前回は茶室の話を書こうと思いながら、住宅の神話的構造などというものを書いてしまった。このふたつは実はとても密接な関係で、分かちがたく結ばれているのでもう少しお付き合い願いたいです。

 

住宅は(あるいは建築は)中がくりぬかれた空間なので中空である。

空のことをウツという。ウツホやウツロという古語で虚とも書く。

このウツから派生してウツロイというものができた。このウツロイがあるかないかで、いい建築かどうか、いい住宅であるかどうかが問われると思う。

何故ならウツロイとは「をかし」であり「あはれ」だからだ。

 

かなり論理をすっ飛ばしてしまったので、すこし解説を。

「をかし」は言わずと知れた枕草子で、自然の移ろいゆくさまを「いとをかし」と表現して見せた。

「あはれ」はもちろん源氏物語である。紫式部と清少納言はともに同時代で宮中文学の大成者だ。

枕草子は「こうこう、こういうものが好き」というエッセイなのだが、この「好み」の美学が後の茶室や庵に昇華していく。すなわち「好き」は数寄(すき)であり、「利休好み」や「見立て」になっていく。ここで日本人は引き算をしていったのだ。「好み」を美意識に昇華していく過程はまさに引き算であり、うつろいゆくものを追い求める過程そのものという気がする。

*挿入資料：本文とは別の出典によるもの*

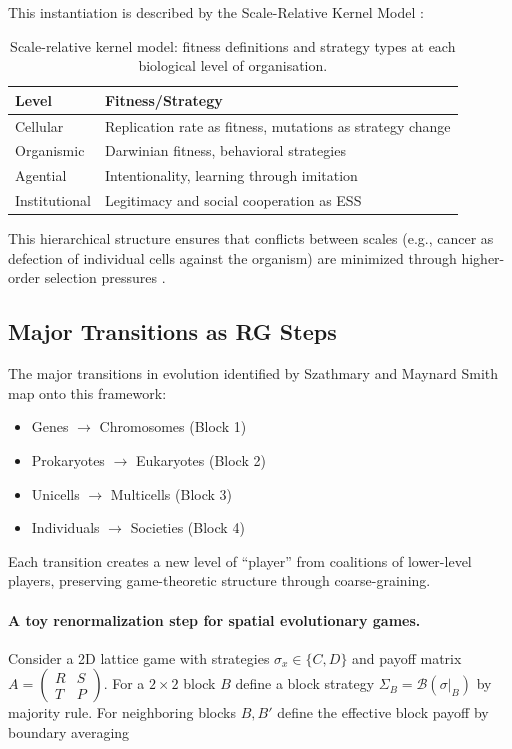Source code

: \documentclass[12pt,a4paper]{article}
\theoremstyle{remark}
\begin{document}
This instantiation is described by the Scale-Relative Kernel Model \citep{ReplicatorOptimization}:

\begin{table}[ht]
\centering
\caption{Scale-relative kernel model: fitness definitions and strategy types at each biological level of organisation.}
\label{tab:scale-kernel}
\begin{tabular}{ll}
\toprule
\textbf{Level} & \textbf{Fitness/Strategy} \\
\midrule
Cellular & Replication rate as fitness, mutations as strategy change \\
Organismic & Darwinian fitness, behavioral strategies \\
Agential & Intentionality, learning through imitation \\
Institutional & Legitimacy and social cooperation as ESS \\
\bottomrule
\end{tabular}
\end{table}

This hierarchical structure ensures that conflicts between scales (e.g., cancer as defection of individual cells against the organism) are minimized through higher-order selection pressures \citep{ReplicatorOptimization}.

\subsection{Major Transitions as RG Steps}

The major transitions in evolution identified by Szathmary and Maynard Smith \citep{SzathmaryMaynardSmith1995} map onto this framework:

\begin{itemize}
    \item Genes $\to$ Chromosomes (Block 1)
    \item Prokaryotes $\to$ Eukaryotes (Block 2)
    \item Unicells $\to$ Multicells (Block 3)
    \item Individuals $\to$ Societies (Block 4)
\end{itemize}

Each transition creates a new level of ``player'' from coalitions of lower-level players, preserving game-theoretic structure through coarse-graining.

\paragraph{A toy renormalization step for spatial evolutionary games.}
Consider a 2D lattice game with strategies $\sigma_x\in\{C,D\}$ and payoff matrix
$A=\begin{pmatrix}R&S\\ T&P\end{pmatrix}$.
For a $2\times 2$ block $B$ define a block strategy $\Sigma_B=\mathcal B(\sigma|_B)$ by majority rule.
For neighboring blocks $B,B'$ define the effective block payoff by boundary averaging
\end{document}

だから我々は、庭に自然の木を植え、落ち葉や紅葉を愛でるのだ。

 

 

源氏物語はもっと深淵。

ウツツ(現世)からウツ(空=夢幻)へ移行する様はまるで能。そこにはいないものの気配を映し出す、まさにうつろいの文学だった。桐壺の喪失というか不在が、この長い物語の基層になっている。

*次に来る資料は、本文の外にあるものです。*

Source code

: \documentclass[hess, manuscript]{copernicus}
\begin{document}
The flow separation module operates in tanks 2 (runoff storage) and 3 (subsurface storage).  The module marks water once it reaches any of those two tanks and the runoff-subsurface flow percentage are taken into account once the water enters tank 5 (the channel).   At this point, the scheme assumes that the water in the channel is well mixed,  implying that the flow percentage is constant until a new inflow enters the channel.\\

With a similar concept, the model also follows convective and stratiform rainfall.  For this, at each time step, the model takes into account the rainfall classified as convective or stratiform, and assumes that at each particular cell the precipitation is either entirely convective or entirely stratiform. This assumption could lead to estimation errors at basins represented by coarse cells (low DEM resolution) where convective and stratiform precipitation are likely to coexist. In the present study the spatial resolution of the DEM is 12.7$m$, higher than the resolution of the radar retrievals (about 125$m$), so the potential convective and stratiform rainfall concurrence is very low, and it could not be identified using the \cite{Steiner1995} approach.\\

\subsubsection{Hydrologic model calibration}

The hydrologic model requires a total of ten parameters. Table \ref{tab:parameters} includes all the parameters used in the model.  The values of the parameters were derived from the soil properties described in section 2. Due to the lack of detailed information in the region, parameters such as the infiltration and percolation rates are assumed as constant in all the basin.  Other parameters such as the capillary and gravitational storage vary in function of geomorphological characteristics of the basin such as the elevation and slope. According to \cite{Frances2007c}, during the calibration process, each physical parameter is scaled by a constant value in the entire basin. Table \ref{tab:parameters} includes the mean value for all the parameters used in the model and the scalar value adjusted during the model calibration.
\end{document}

で、最近読み終えた本、レイモンド・チャンドラーの「ロング・グッドバイ」。村上春樹氏の訳で読み応えあり。というか、ほんとうにおもしろかった。

この小説のおもしろさは、終始そこにいないはずのテリー・レノックスの不在にある。主人公のフィリップ・マーロウと行きがかり上の友人であるが、殺人事件の容疑で自死してしまう。それから徹頭徹尾、テリー・レノックスの不在が進行していく物語なのだ。

村上春樹氏の解説によれば、フィッツジェラルドのグレート・ギャツビーのジェイ・ギャツビーに比定しているという。僕はレイモンド・チャンドラーがグレート・ギャツビーの「見立て」をおこなったのだと見ている。

世界文学の元型がここに見えた気がした。おっと、余談余談。

 

 

家型、方丈、ハレとケ、を論じてきて今回は空(ウツ)からウツロイへと考えてみた。

とまあ、こういうわけで、建築や物語の元型を探す旅は、おもしろくて終わらない旅である。